- _Aim of the exercise_:
An exact reproduction of all entries is expected.

- _Available data_:
────────────────────────────────────────

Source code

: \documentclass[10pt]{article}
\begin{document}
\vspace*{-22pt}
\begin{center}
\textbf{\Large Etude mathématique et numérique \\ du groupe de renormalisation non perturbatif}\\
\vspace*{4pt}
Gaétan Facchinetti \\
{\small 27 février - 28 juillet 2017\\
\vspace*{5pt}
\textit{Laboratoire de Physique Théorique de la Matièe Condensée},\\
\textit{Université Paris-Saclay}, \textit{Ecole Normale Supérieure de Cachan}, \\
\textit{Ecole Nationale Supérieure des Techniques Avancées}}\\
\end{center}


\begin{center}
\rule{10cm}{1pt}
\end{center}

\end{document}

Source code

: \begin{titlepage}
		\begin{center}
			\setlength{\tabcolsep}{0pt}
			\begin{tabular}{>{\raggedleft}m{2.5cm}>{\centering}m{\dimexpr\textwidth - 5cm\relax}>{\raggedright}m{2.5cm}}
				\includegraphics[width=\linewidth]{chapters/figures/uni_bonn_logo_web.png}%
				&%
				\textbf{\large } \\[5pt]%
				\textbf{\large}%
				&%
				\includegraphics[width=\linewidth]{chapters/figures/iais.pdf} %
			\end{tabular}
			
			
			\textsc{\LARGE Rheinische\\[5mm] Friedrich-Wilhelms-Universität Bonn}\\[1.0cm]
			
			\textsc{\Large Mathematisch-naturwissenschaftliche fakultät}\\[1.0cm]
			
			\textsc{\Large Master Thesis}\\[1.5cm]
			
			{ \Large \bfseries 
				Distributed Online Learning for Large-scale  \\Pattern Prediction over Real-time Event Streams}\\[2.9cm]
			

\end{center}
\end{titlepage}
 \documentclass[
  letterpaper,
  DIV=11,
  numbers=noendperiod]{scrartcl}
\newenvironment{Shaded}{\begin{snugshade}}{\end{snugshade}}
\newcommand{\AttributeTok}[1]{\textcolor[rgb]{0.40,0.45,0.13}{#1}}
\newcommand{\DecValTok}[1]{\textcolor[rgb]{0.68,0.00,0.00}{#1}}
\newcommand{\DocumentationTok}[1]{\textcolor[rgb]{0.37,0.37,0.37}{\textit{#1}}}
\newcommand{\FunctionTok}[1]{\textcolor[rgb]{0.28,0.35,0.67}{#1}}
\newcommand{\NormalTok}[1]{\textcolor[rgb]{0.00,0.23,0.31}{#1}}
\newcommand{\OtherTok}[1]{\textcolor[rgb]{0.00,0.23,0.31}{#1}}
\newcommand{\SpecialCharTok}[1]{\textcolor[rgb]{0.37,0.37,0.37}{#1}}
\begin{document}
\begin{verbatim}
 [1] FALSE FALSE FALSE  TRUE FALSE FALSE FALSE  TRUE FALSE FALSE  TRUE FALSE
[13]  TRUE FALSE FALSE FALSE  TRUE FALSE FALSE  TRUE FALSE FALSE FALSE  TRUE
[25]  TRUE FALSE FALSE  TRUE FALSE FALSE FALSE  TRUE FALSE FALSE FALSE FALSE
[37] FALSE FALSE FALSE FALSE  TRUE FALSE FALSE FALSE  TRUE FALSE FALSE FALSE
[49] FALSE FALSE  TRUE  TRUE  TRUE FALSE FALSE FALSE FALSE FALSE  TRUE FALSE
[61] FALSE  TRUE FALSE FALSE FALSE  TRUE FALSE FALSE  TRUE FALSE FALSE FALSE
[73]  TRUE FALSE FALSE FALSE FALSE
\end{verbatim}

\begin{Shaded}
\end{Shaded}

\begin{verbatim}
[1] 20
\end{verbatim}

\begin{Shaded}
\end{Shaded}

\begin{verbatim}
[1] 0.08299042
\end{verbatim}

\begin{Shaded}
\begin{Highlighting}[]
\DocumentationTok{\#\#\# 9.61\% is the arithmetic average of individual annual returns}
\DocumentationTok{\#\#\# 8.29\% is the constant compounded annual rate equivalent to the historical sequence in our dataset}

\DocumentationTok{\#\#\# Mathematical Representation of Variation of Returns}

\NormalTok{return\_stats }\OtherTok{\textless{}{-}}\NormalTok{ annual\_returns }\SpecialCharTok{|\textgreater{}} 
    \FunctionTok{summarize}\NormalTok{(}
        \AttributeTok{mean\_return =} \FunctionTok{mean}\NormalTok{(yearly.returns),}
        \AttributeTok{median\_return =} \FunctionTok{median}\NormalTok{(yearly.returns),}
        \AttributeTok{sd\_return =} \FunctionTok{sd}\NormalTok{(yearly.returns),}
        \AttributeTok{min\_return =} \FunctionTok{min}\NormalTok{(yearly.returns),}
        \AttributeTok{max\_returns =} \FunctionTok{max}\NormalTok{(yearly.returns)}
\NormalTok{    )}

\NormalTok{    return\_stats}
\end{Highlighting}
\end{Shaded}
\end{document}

────────────────────────────────────────

- _Exercise result_:
Source code

: \documentclass[10pt]{article}
\begin{document}
\vspace*{-22pt}
\begin{center}
\textbf{\Large Etude mathématique et numérique \\ du groupe de renormalisation non perturbatif}\\
\vspace*{4pt}
Gaétan Facchinetti \\
{\small 27 février - 28 juillet 2017\\
\vspace*{5pt}
\textit{Laboratoire de Physique Théorique de la Matièe Condensée},\\
\textit{Université Paris-Saclay}, \textit{Ecole Normale Supérieure de Cachan}, \\
\textit{Ecole Nationale Supérieure des Techniques Avancées}}\\
\end{center}


\begin{center}
\rule{10cm}{1pt}
\end{center}

\end{document}

Source code

: \begin{titlepage}
		\begin{center}
			\setlength{\tabcolsep}{0pt}
			\begin{tabular}{>{\raggedleft}m{2.5cm}>{\centering}m{\dimexpr\textwidth - 5cm\relax}>{\raggedright}m{2.5cm}}
				\includegraphics[width=\linewidth]{chapters/figures/uni_bonn_logo_web.png}%
				&%
				\textbf{\large } \\[5pt]%
				\textbf{\large}%
				&%
				\includegraphics[width=\linewidth]{chapters/figures/iais.pdf} %
			\end{tabular}
			
			
			\textsc{\LARGE Rheinische\\[5mm] Friedrich-Wilhelms-Universität Bonn}\\[1.0cm]
			
			\textsc{\Large Mathematisch-naturwissenschaftliche fakultät}\\[1.0cm]
			
			\textsc{\Large Master Thesis}\\[1.5cm]
			
			{ \Large \bfseries 
				Distributed Online Learning for Large-scale  \\Pattern Prediction over Real-time Event Streams}\\[2.9cm]
			

\end{center}
\end{titlepage}
 \documentclass[
  letterpaper,
  DIV=11,
  numbers=noendperiod]{scrartcl}
\newenvironment{Shaded}{\begin{snugshade}}{\end{snugshade}}
\newcommand{\AttributeTok}[1]{\textcolor[rgb]{0.40,0.45,0.13}{#1}}
\newcommand{\DecValTok}[1]{\textcolor[rgb]{0.68,0.00,0.00}{#1}}
\newcommand{\DocumentationTok}[1]{\textcolor[rgb]{0.37,0.37,0.37}{\textit{#1}}}
\newcommand{\FunctionTok}[1]{\textcolor[rgb]{0.28,0.35,0.67}{#1}}
\newcommand{\NormalTok}[1]{\textcolor[rgb]{0.00,0.23,0.31}{#1}}
\newcommand{\OtherTok}[1]{\textcolor[rgb]{0.00,0.23,0.31}{#1}}
\newcommand{\SpecialCharTok}[1]{\textcolor[rgb]{0.37,0.37,0.37}{#1}}
\begin{document}
\begin{verbatim}
 [1] FALSE FALSE FALSE  TRUE FALSE FALSE FALSE  TRUE FALSE FALSE  TRUE FALSE
[13]  TRUE FALSE FALSE FALSE  TRUE FALSE FALSE  TRUE FALSE FALSE FALSE  TRUE
[25]  TRUE FALSE FALSE  TRUE FALSE FALSE FALSE  TRUE FALSE FALSE FALSE FALSE
[37] FALSE FALSE FALSE FALSE  TRUE FALSE FALSE FALSE  TRUE FALSE FALSE FALSE
[49] FALSE FALSE  TRUE  TRUE  TRUE FALSE FALSE FALSE FALSE FALSE  TRUE FALSE
[61] FALSE  TRUE FALSE FALSE FALSE  TRUE FALSE FALSE  TRUE FALSE FALSE FALSE
[73]  TRUE FALSE FALSE FALSE FALSE
\end{verbatim}

\begin{Shaded}
\end{Shaded}

\begin{verbatim}
[1] 20
\end{verbatim}

\begin{Shaded}
\end{Shaded}

\begin{verbatim}
[1] 0.08299042
\end{verbatim}

\begin{Shaded}
\begin{Highlighting}[]
\DocumentationTok{\#\#\# 9.61\% is the arithmetic average of individual annual returns}
\DocumentationTok{\#\#\# 8.29\% is the constant compounded annual rate equivalent to the historical sequence in our dataset}

\DocumentationTok{\#\#\# Mathematical Representation of Variation of Returns}

\NormalTok{return\_stats }\OtherTok{\textless{}{-}}\NormalTok{ annual\_returns }\SpecialCharTok{|\textgreater{}} 
    \FunctionTok{summarize}\NormalTok{(}
        \AttributeTok{mean\_return =} \FunctionTok{mean}\NormalTok{(yearly.returns),}
        \AttributeTok{median\_return =} \FunctionTok{median}\NormalTok{(yearly.returns),}
        \AttributeTok{sd\_return =} \FunctionTok{sd}\NormalTok{(yearly.returns),}
        \AttributeTok{min\_return =} \FunctionTok{min}\NormalTok{(yearly.returns),}
        \AttributeTok{max\_returns =} \FunctionTok{max}\NormalTok{(yearly.returns)}
\NormalTok{    )}

\NormalTok{    return\_stats}
\end{Highlighting}
\end{Shaded}
\end{document}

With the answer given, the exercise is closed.